# 10-4-04 Report



## mrfishohio (Apr 5, 2004)

Water is about 68° mostly. Found shad after some trial & error. Only got little 2'ers last week, this time got several 6" and some 4" closer into the bank.









Got all the rods out (7), maybe 3 with big live shad, 2 with fresh cut shad & 2 with frozen cut skip. Got a few taps, but no real takers. Various rods would start to shake as something was looking over the live shad. I did get a clicker to run a little, only a few feet-slow. Also went to check a bait & had a fish on, pulled off close to the boat. I figure it had the bait partway in it's mouth but not up to the hook? Anyway, that was it. Saw a few big skipjacks harrasing a school of shad right at dark. So I casted into them & got hit by a small wiper. That was at 7:45 as you can plainly see.  Saved me from a skunk


----------



## Doctor (Apr 5, 2004)

Hey Jim,

looking at your picture of your Shad tank, take a little bit of coffee creamer and put on top of that foam and it will go away your shad will do a lot better as that foam pulls the oxygen right out of the water, just a suggestion...........Doc


----------



## Rooster (Apr 8, 2004)

Nice fish!............After it puts on about twenty more pounds!
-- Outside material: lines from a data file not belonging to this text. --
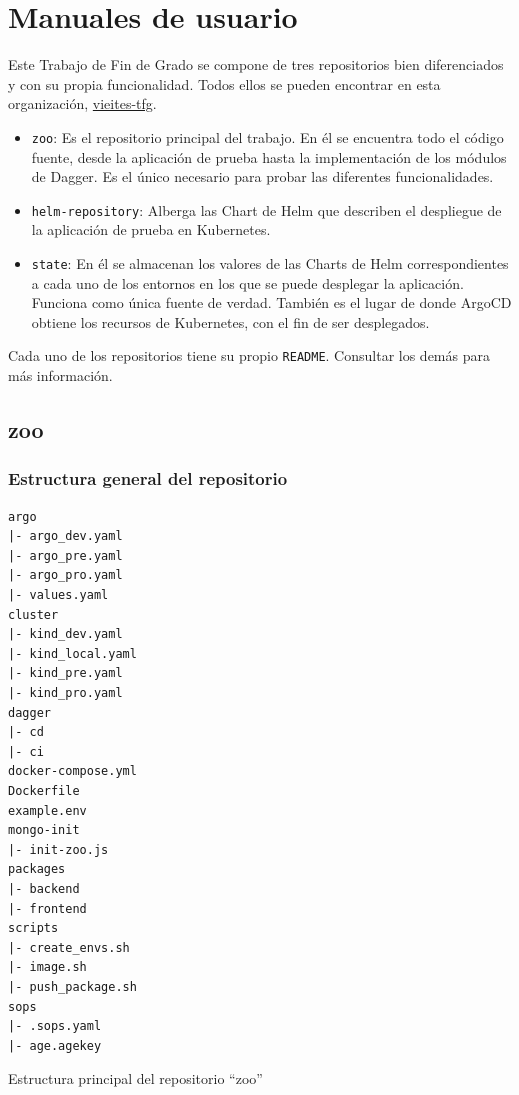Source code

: \chapter{Manuales de usuario}
\label{chap:usuario}
%
Este Trabajo de Fin de Grado se compone de tres repositorios bien diferenciados y con su propia funcionalidad. Todos ellos se pueden encontrar en esta organización, \href{https://github.com/vieites-tfg}{vieites-tfg}.

\begin{itemize}
  \item \texttt{zoo}: Es el repositorio principal del trabajo. En él se encuentra todo el código fuente, desde la aplicación de prueba hasta la implementación de los módulos de Dagger. Es el único necesario para probar las diferentes funcionalidades.
  \item \texttt{helm-repository}: Alberga las Chart de Helm que describen el despliegue de la aplicación de prueba en Kubernetes.
  \item \texttt{state}: En él se almacenan los valores de las Charts de Helm correspondientes a cada uno de los entornos en los que se puede desplegar la aplicación. Funciona como única fuente de verdad. También es el lugar de donde ArgoCD obtiene los recursos de Kubernetes, con el fin de ser desplegados.
\end{itemize}

Cada uno de los repositorios tiene su propio \texttt{README}. Consultar los demás para más información.

\section{zoo}

\subsection*{Estructura general del repositorio}

\begin{longlisting}
  \begin{verbatim}
argo
|- argo_dev.yaml
|- argo_pre.yaml
|- argo_pro.yaml
|- values.yaml
cluster
|- kind_dev.yaml
|- kind_local.yaml
|- kind_pre.yaml
|- kind_pro.yaml
dagger
|- cd
|- ci
docker-compose.yml
Dockerfile
example.env
mongo-init
|- init-zoo.js
packages
|- backend
|- frontend
scripts
|- create_envs.sh
|- image.sh
|- push_package.sh
sops
|- .sops.yaml
|- age.agekey
\end{verbatim}
\caption{Estructura principal del repositorio ``zoo''}
\end{longlisting}

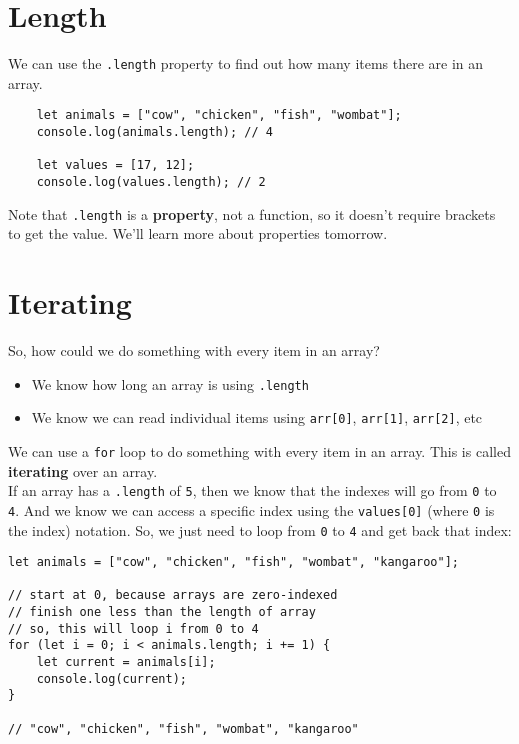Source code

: \pagebreak


\section{Length}

We can use the \texttt{.length} property to find out how many items there are in an array.

\begin{verbatim}
    let animals = ["cow", "chicken", "fish", "wombat"];
    console.log(animals.length); // 4

    let values = [17, 12];
    console.log(values.length); // 2
\end{verbatim}

Note that \texttt{.length} is a \textbf{property}, not a function, so it doesn't require brackets to get the value. We'll learn more about properties tomorrow.



\section{Iterating}

So, how could we do something with every item in an array?

\begin{itemize}
    \item We know how long an array is using \texttt{.length}
    \item We know we can read individual items using \texttt{arr[0]}, \texttt{arr[1]}, \texttt{arr[2]}, etc
\end{itemize}

We can use a \texttt{for} loop to do something with every item in an array. This is called \textbf{iterating} over an array.
\\

If an array has a \texttt{.length} of \texttt{5}, then we know that the indexes will go from \texttt{0} to \texttt{4}. And we know we can access a specific index using the \texttt{values[0]} (where \texttt{0} is the index) notation. So, we just need to loop from \texttt{0} to \texttt{4} and get back that index:


\begin{verbatim}
let animals = ["cow", "chicken", "fish", "wombat", "kangaroo"];

// start at 0, because arrays are zero-indexed
// finish one less than the length of array
// so, this will loop i from 0 to 4
for (let i = 0; i < animals.length; i += 1) {
    let current = animals[i];
    console.log(current);
}

// "cow", "chicken", "fish", "wombat", "kangaroo"
\end{verbatim}

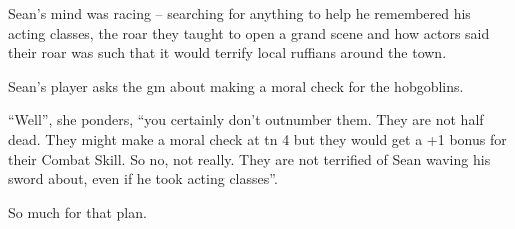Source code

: 
\begin{exampletext}

Sean's mind was racing -- searching for anything to help he remembered his acting classes, the roar they taught to open a grand scene and how actors said their roar was such that it would terrify local ruffians around the town.

Sean's player asks the \gls{gm} about making a moral check for the hobgoblins.

``Well'', she ponders, ``you certainly don't outnumber them.
They are not half dead.
They might make a moral check at \gls{tn} 4 but they would get a +1 bonus for their Combat Skill.
So no, not really.
They are not terrified of Sean waving his sword about, even if he took acting classes''.

So much for that plan.

\end{exampletext}
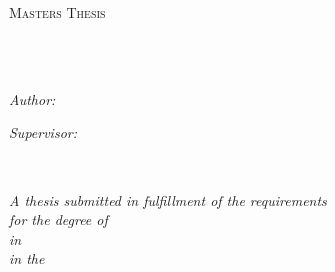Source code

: \documentclass[
11pt, %
oneside, %
english, %
singlespacing, %
headsepline, %
]{style} %
\author{Andre M M \textsc{Faria}} %
\begin{document}
\frontmatter %

\pagestyle{plain} %


\begin{titlepage}
	\begin{center}

		\vspace*{.06\textheight}
		{\scshape\LARGE \univname\par}\vspace{1.5cm} %
		\textsc{\Large Masters Thesis}\\[0.5cm] %

		\HRule \\[0.4cm] %
		{\huge \bfseries \ttitle\par}\vspace{0.4cm} %
		\HRule \\[1.5cm] %

		\begin{minipage}[t]{0.4\textwidth}
			\begin{flushleft} \large
				\emph{Author:}\\
				\href{https://www.linkedin.com/in/andremmfaria/}{\authorname} %
			\end{flushleft}
		\end{minipage}
		\begin{minipage}[t]{0.4\textwidth}
			\begin{flushright} \large
				\emph{Supervisor:} \\
				\href{https://www.tudublin.ie/explore/faculties-and-schools/computing-digital-data/informatics-and-cybersecurity/people/academic-staff/robertsmith.php}{\supname} %
			\end{flushright}
		\end{minipage}\\[2cm]

		\vfill

		\large \textit{A thesis submitted in fulfillment of the requirements\\ for the degree of \degreename\\ in \subjectname}\\[0.4cm] %
		\textit{in the}\\[0.4cm]
		\deptname\\[2cm] %


\end{center}
\end{titlepage}
\end{document}
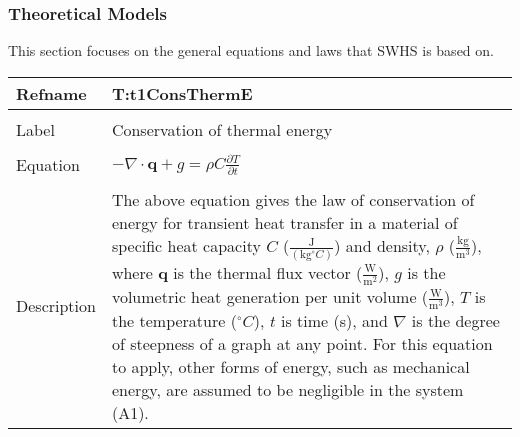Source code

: \documentclass[12pt]{article}
\begin{document}
\subsubsection{Theoretical Models}
\label{Sec:TheoMode}
This section focuses on the general equations and laws that SWHS is based on.
~\newline
\noindent \begin{minipage}{\textwidth}
\begin{tabular}{p{} p{}}
\toprule \textbf{Refname} & \textbf{T:t1ConsThermE}
\label{T:t1ConsThermE}
\\ \midrule \\
Label & Conservation of thermal energy
\\ \midrule \\
Equation & $-\nabla{}\cdot{}\mathbf{q}+g=\rho{}C\frac{\partial{}T}{\partial{}t}$
\\ \midrule \\
Description & The above equation gives the law of conservation of energy for transient heat transfer in a material of specific heat capacity $C$ ($\frac{\text{J}}{(\text{kg}{}^{\circ}C)}$) and density, $\rho{}$ ($\frac{\text{kg}}{\text{m}^{3}}$), where $\mathbf{q}$ is the thermal flux vector ($\frac{\text{W}}{\text{m}^{2}}$), $g$ is the volumetric heat generation per unit volume ($\frac{\text{W}}{\text{m}^{3}}$), $T$ is the temperature (${}^{\circ}C$), $t$ is time (s), and $\nabla{}$ is the degree of steepness of a graph at any point. For this equation to apply, other forms of energy, such as mechanical energy, are assumed to be negligible in the system (A1).
\\ \bottomrule \end{tabular}
\end{minipage}\\
~\newline
\end{document}
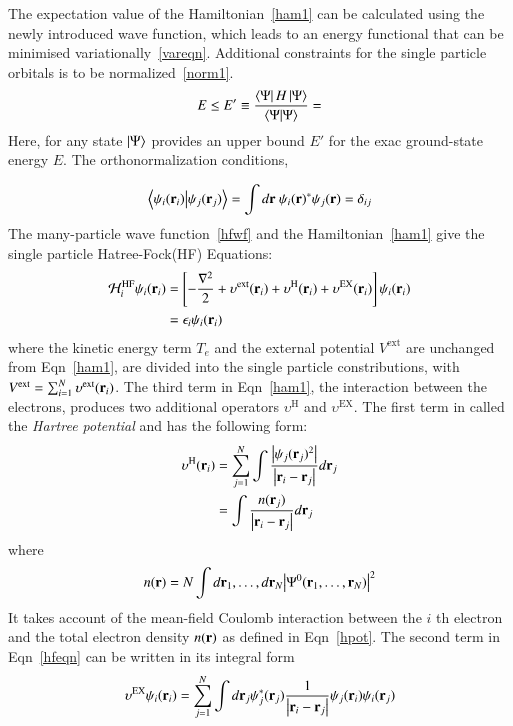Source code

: The expectation value of the Hamiltonian~\eqref{ham1} can be calculated using the newly introduced wave function, which leads to an energy functional that can be minimised variationally~\eqref{vareqn}. Additional constraints for the single particle orbitals is to be normalized~\eqref{norm1}.
\begin{equation}\label{vareqn}
E \le E' \equiv \frac{\bra{\Psi}H\ket{\Psi}}{\braket{\Psi}{\Psi}} = 
\end{equation}
Here, for any state $\ket{\Psi}$ provides an upper bound $E'$ for the exac ground-state energy $E$. The orthonormalization conditions,

\begin{equation}\label{norm1}
\braket{\psi_i(\vb{r}_i)}{\psi_j(\vb{r}_j)} = \int d\vb{r}\ \psi_i(\vb{r})^{\ast} \psi_j(\vb{r}) = \delta_{ij}
\end{equation}
The many-particle wave function~\eqref{hfwf} and the Hamiltonian~\eqref{ham1} give the single particle Hatree-Fock\footnotemark (HF) Equations:
\begin{align}\label{hfeqn}
\begin{split}
\mathcal{H}_i^{\text{HF}} \psi_i(\vb{r}_i) & = \left[-\frac{\nabla^2}{2} + \upsilon^{\text{ext}}(\vb{r}_i) + \upsilon^{\text{H}}(\vb{r}_i) + \upsilon^{\text{EX}}(\vb{r}_i) \right] \psi_i(\vb{r}_i) \\
		& = \epsilon_i\psi_i(\vb{r}_i)
\end{split}
\end{align}
where the kinetic energy term $T_e$ and the external potential $V^{\text{ext}}$ are unchanged from Eqn~\eqref{ham1}, are divided into the single particle constributions, with $V^{\text{ext}} = \sum^N_{i=1}\upsilon^{\text{ext}}(\vb{r}_i)$. The third term in Eqn~\eqref{ham1}, the interaction between the electrons, produces two additional operators $\upsilon^{\text{H}}$ and $\upsilon^{\text{EX}}$. The first term in called the \textit{Hartree potential} and has the following form:
\begin{align}\label{hpot}
\begin{split}
	\upsilon^{\text{H}}(\vb{r}_i) & = \sum_{j=1}^N \int\frac{\abs{\psi_j(\vb{r}_j)^2}}{\abs{\vb{r}_i - \vb{r}_j}} d\vb{r}_j \\
     & = \int \frac{n(\vb{r}_j)}{\abs{\vb{r}_i - \vb{r}_j}} d\vb{r}_j
\end{split}
\end{align}
where
\begin{equation}\label{density}
    n(\vb{r}) = N \int d\vb{r}_1,\dots,d\vb{r}_N \abs{\Psi^0(\vb{r}_1,\dots,\vb{r}_N)}^2
\end{equation}
It takes account of the mean-field Coulomb interaction between the $i$ th electron and the total electron density $n(\vb{r})$ as defined in Eqn~\eqref{hpot}. The second term in Eqn~\eqref{hfeqn} can be written in its integral form
\begin{equation}\label{exeqn}
\upsilon^{\text{EX}}\psi_i(\vb{r}_i) = \sum_{j=1}^N \int d\vb{r}_j\psi^{\ast}_j(\vb{r}_j)\frac{1}{\abs{\vb{r}_i - \vb{r}_j}}\psi_j(\vb{r}_i)\psi_i(\vb{r}_j)
\end{equation}

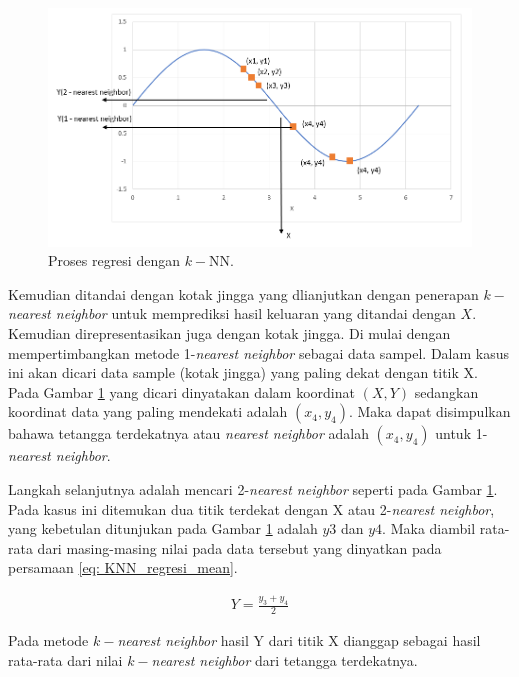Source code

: \begin{subs}
\begin{enumerate}[label=\textbf{\alph*).}]
		\begin{figure} [!h] \centering
			\includegraphics[scale=0.6]{img/k-nn_sinosoid.png}
			\caption{Proses regresi dengan $k-$NN.}
			\label{fig:k-nn_sinosoid}
		\end{figure}
		
		Kemudian ditandai dengan kotak jingga yang dlianjutkan dengan penerapan $k-$\textit{nearest neighbor} untuk memprediksi hasil keluaran yang ditandai dengan $X$. Kemudian direpresentasikan juga dengan kotak jingga. Di mulai dengan mempertimbangkan metode 1-\textit{nearest neighbor} sebagai data sampel. Dalam kasus ini akan dicari data sample (kotak jingga) yang paling dekat dengan titik X. Pada Gambar \ref{fig:k-nn_sinosoid} yang dicari dinyatakan dalam koordinat $(X, Y)$ sedangkan koordinat data yang paling mendekati adalah $(x_{4}, y_{4})$. Maka dapat disimpulkan bahawa tetangga terdekatnya atau \textit{nearest neighbor} adalah $(x_{4}, y_{4})$ untuk 1-\textit{nearest neighbor}.
		\vspace{1ex}
		
		Langkah selanjutnya adalah mencari 2-\textit{nearest neighbor} seperti pada Gambar \ref{fig:k-nn_sinosoid}. Pada kasus ini ditemukan dua titik terdekat dengan X atau 2-\textit{nearest neighbor}, yang kebetulan ditunjukan pada Gambar \ref{fig:k-nn_sinosoid} adalah $y3$ dan $y4$. Maka diambil rata-rata dari masing-masing nilai pada data tersebut yang dinyatkan pada persamaan \ref{eq: KNN_regresi_mean}.
		
		\begin{equation}\label{eq: KNN_regresi_mean}
		\begin{split}
		Y = \frac{y_{3} + y_{4}}{2}
		\end{split}
		\end{equation}
		
		Pada metode $k-$\textit{nearest neighbor} hasil Y dari titik X dianggap sebagai hasil rata-rata dari nilai $k-$\textit{nearest neighbor} dari tetangga terdekatnya.
		\vspace{1ex}
		

\end{enumerate}
\end{subs}
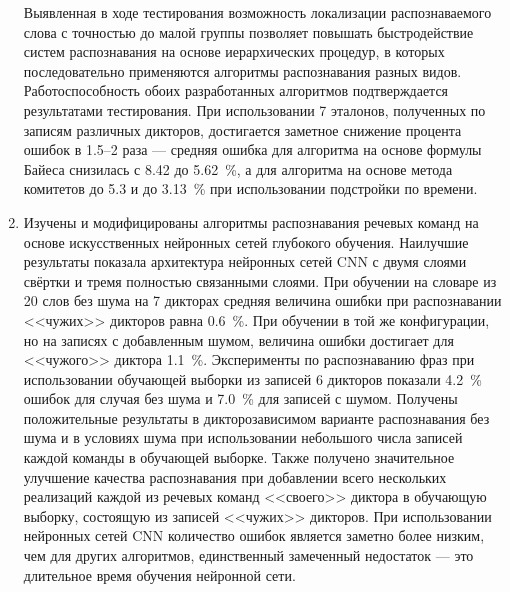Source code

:\begin{enumerate}[label={\arabic*)}]
	Выявленная в ходе тестирования возможность локализации распознаваемого слова с точностью до малой группы позволяет повышать быстродействие систем распознавания на основе иерархических процедур, в которых последовательно применяются алгоритмы распознавания разных видов.
	Работоспособность обоих разработанных алгоритмов подтверждается результатами тестирования.
	При использовании 7 эталонов, полученных по записям различных дикторов, достигается заметное снижение процента ошибок в 1.5--2 раза --- средняя ошибка для алгоритма на основе формулы Байеса снизилась с 8.42 до 5.62~\%, а для алгоритма на основе метода комитетов до 5.3 и до 3.13~\% при использовании подстройки по времени.
	\item Изучены и модифицированы алгоритмы распознавания речевых команд на основе искусственных нейронных сетей глубокого обучения.
	Наилучшие результаты показала архитектура нейронных сетей CNN с двумя слоями свёртки и тремя полностью связанными слоями.
	При обучении на словаре из 20 слов без шума на 7 дикторах средняя величина ошибки при распознавании <<чужих>> дикторов равна 0.6~\%.
	При обучении в той же конфигурации, но на записях с добавленным шумом, величина ошибки достигает для <<чужого>> диктора 1.1~\%.
	Эксперименты по распознаванию фраз при использовании обучающей выборки из записей 6 дикторов показали 4.2~\% ошибок для случая без шума и 7.0~\% для записей с шумом.
	Получены положительные результаты в дикторозависимом варианте распознавания без шума и в условиях шума при использовании небольшого числа записей каждой команды в обучающей выборке.
	Также получено значительное улучшение качества распознавания при добавлении всего нескольких реализаций каждой из речевых команд <<своего>> диктора в обучающую выборку, состоящую из записей <<чужих>> дикторов.
	При использовании нейронных сетей CNN количество ошибок является заметно более низким, чем для других алгоритмов, единственный замеченный недостаток --- это длительное время обучения нейронной сети.
\end{enumerate}
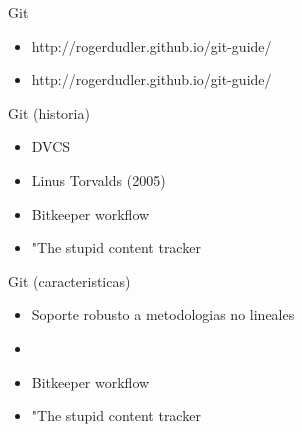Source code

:\documentclass{beamer}
\begin{document}
\begin{frame}{Git}
	\begin{itemize}
		\item http://rogerdudler.github.io/git-guide/
		\item http://rogerdudler.github.io/git-guide/
	\end{itemize}
\end{frame}

\begin{frame}{Git (historia)}
	\begin{itemize}
		\item DVCS
		\item Linus Torvalds (2005)
		\item Bitkeeper workflow
		\item "The stupid content tracker
	\end{itemize}
\end{frame}

\begin{frame}{Git (caracteristicas)}
	\begin{itemize}
		\item Soporte robusto a metodologias no lineales
		\item 
		\item Bitkeeper workflow
		\item "The stupid content tracker
	\end{itemize}
\end{frame}
\end{document}
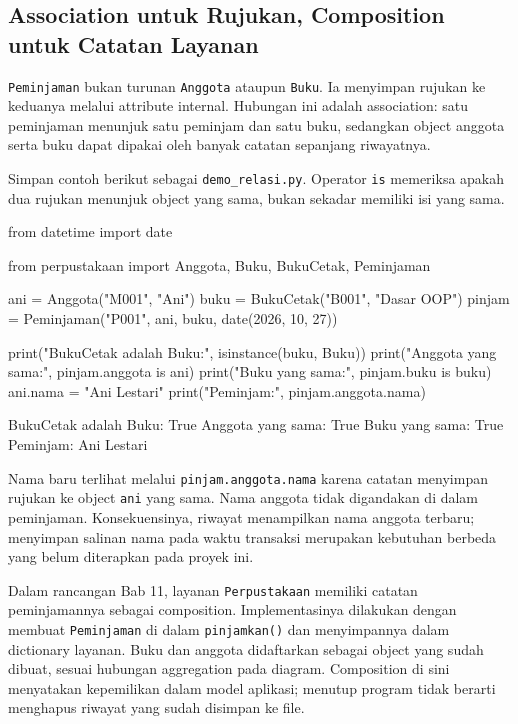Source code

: \subsection{Association untuk Rujukan, Composition untuk Catatan Layanan}

\texttt{Peminjaman} bukan turunan \texttt{Anggota} ataupun \texttt{Buku}. Ia menyimpan rujukan ke keduanya melalui attribute internal. Hubungan ini adalah association: satu peminjaman menunjuk satu peminjam dan satu buku, sedangkan object anggota serta buku dapat dipakai oleh banyak catatan sepanjang riwayatnya.

Simpan contoh berikut sebagai \texttt{demo\_relasi.py}. Operator \texttt{is} memeriksa apakah dua rujukan menunjuk object yang sama, bukan sekadar memiliki isi yang sama.

\begin{kode}
from datetime import date

from perpustakaan import Anggota, Buku, BukuCetak, Peminjaman


ani = Anggota("M001", "Ani")
buku = BukuCetak("B001", "Dasar OOP")
pinjam = Peminjaman("P001", ani, buku, date(2026, 10, 27))

print("BukuCetak adalah Buku:", isinstance(buku, Buku))
print("Anggota yang sama:", pinjam.anggota is ani)
print("Buku yang sama:", pinjam.buku is buku)
ani.nama = "Ani Lestari"
print("Peminjam:", pinjam.anggota.nama)
\end{kode}

\begin{keluaran}
BukuCetak adalah Buku: True
Anggota yang sama: True
Buku yang sama: True
Peminjam: Ani Lestari
\end{keluaran}

Nama baru terlihat melalui \texttt{pinjam.anggota.nama} karena catatan menyimpan rujukan ke object \texttt{ani} yang sama. Nama anggota tidak digandakan di dalam peminjaman. Konsekuensinya, riwayat menampilkan nama anggota terbaru; menyimpan salinan nama pada waktu transaksi merupakan kebutuhan berbeda yang belum diterapkan pada proyek ini.

Dalam rancangan Bab 11, layanan \texttt{Perpustakaan} memiliki catatan peminjamannya sebagai composition. Implementasinya dilakukan dengan membuat \texttt{Peminjaman} di dalam \texttt{pinjamkan()} dan menyimpannya dalam dictionary layanan. Buku dan anggota didaftarkan sebagai object yang sudah dibuat, sesuai hubungan aggregation pada diagram. Composition di sini menyatakan kepemilikan dalam model aplikasi; menutup program tidak berarti menghapus riwayat yang sudah disimpan ke file.

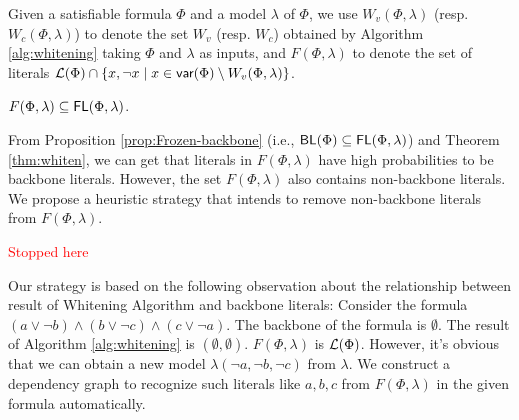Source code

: Given a satisfiable formula $\Phi$ and a model $\lambda$ of $\Phi$, we use $W_v(\Phi,\lambda)$ (resp. $W_c(\Phi,\lambda)$) to denote the set
$W_v$ (resp. $W_c$) obtained by Algorithm \ref{alg:whitening} taking $\Phi$ and $\lambda$ as inputs, and
$F(\Phi,\lambda)$ to denote the set of literals ${\cal L}(\Phi)\cap \{x,\neg x\mid x\in \textsf{var}(\Phi)\setminus W_v(\Phi,\lambda)\}$.



\begin{theorem}\cite{LMZ09}
\label{thm:whiten}
$F(\Phi,\lambda)\subseteq\textsf{FL}(\Phi,\lambda)$.
\end{theorem}

From Proposition \ref{prop:Frozen-backbone} (i.e., $\textsf{BL}(\Phi)\subseteq\textsf{FL}(\Phi,\lambda)$) and Theorem \ref{thm:whiten},
we can get that literals in $F(\Phi,\lambda)$ have high probabilities to be backbone literals. However, the set $F(\Phi,\lambda)$ also contains non-backbone literals. We propose a heuristic strategy that intends to remove non-backbone literals from $F(\Phi,\lambda)$.

\textcolor{red}{Stopped here}

 Our strategy is based on the following observation about the relationship between result of Whitening Algorithm and backbone literals:
 Consider the formula $(a\vee\neg b)\wedge(b\vee\neg c)\wedge(c\vee\neg a)$. The backbone of the formula is $\emptyset$. The result of Algorithm \ref{alg:whitening} is $(\emptyset, \emptyset)$. $F(\Phi,\lambda)$ is ${\cal L}(\Phi)$. However, it's obvious that we can obtain a new model $\lambda(\neg a, \neg b, \neg c)$ from $\lambda$. We construct a dependency graph to recognize such literals like $a,b,c$ from $F(\Phi, \lambda)$ in the given formula automatically.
How was the water clarity? I plan to hit the river for some stripers this weekend.


----------



## truck (Apr 12, 2004)

One is better than getting skunked  daryl


----------



## Baitkiller (Sep 1, 2004)

Last Sat night I was on the Ohio at East Liverpool & at Hannibal L&D. The water was about 65.5 Degrees and I got skunked.

I did see the same thing on cut Shad were they just would not take it but I had plenty of little bumps/lite bites.

Fri night I will try again and have the Shad plus some Gills.

Doc, real nice pointer on the creamer!!!!!


<><Baitkiller><>


----------



## mrfishohio (Apr 5, 2004)

Hey Doc......does it really improve the taste ?? 
I lost my screen cover for my pump, it was a SS screen on a PVC pipe, bored out to fit over the pump intake. Guess it went over last time I rinsed out the tank at the ramp. Anyway, it doesn't seem to matter-so far. I'm getting better circulation, more than my filter cup can handle. Of course the temps are down too. anyway, I didn't loose any shad yesterday, the pump action adds oxygen thru the filter, and the water drops 2" or so into the tank...hence the foam bubbles.  
I think I even carry some creamer as I heard you mention it before. I do add rock salt when I fill the tank.


----------



## catking (Apr 5, 2004)

Looks as if it falls a tad short of " 10.25 "  Better luck next time out JimmydaCat  ...THE CATKING !!! ~**~


----------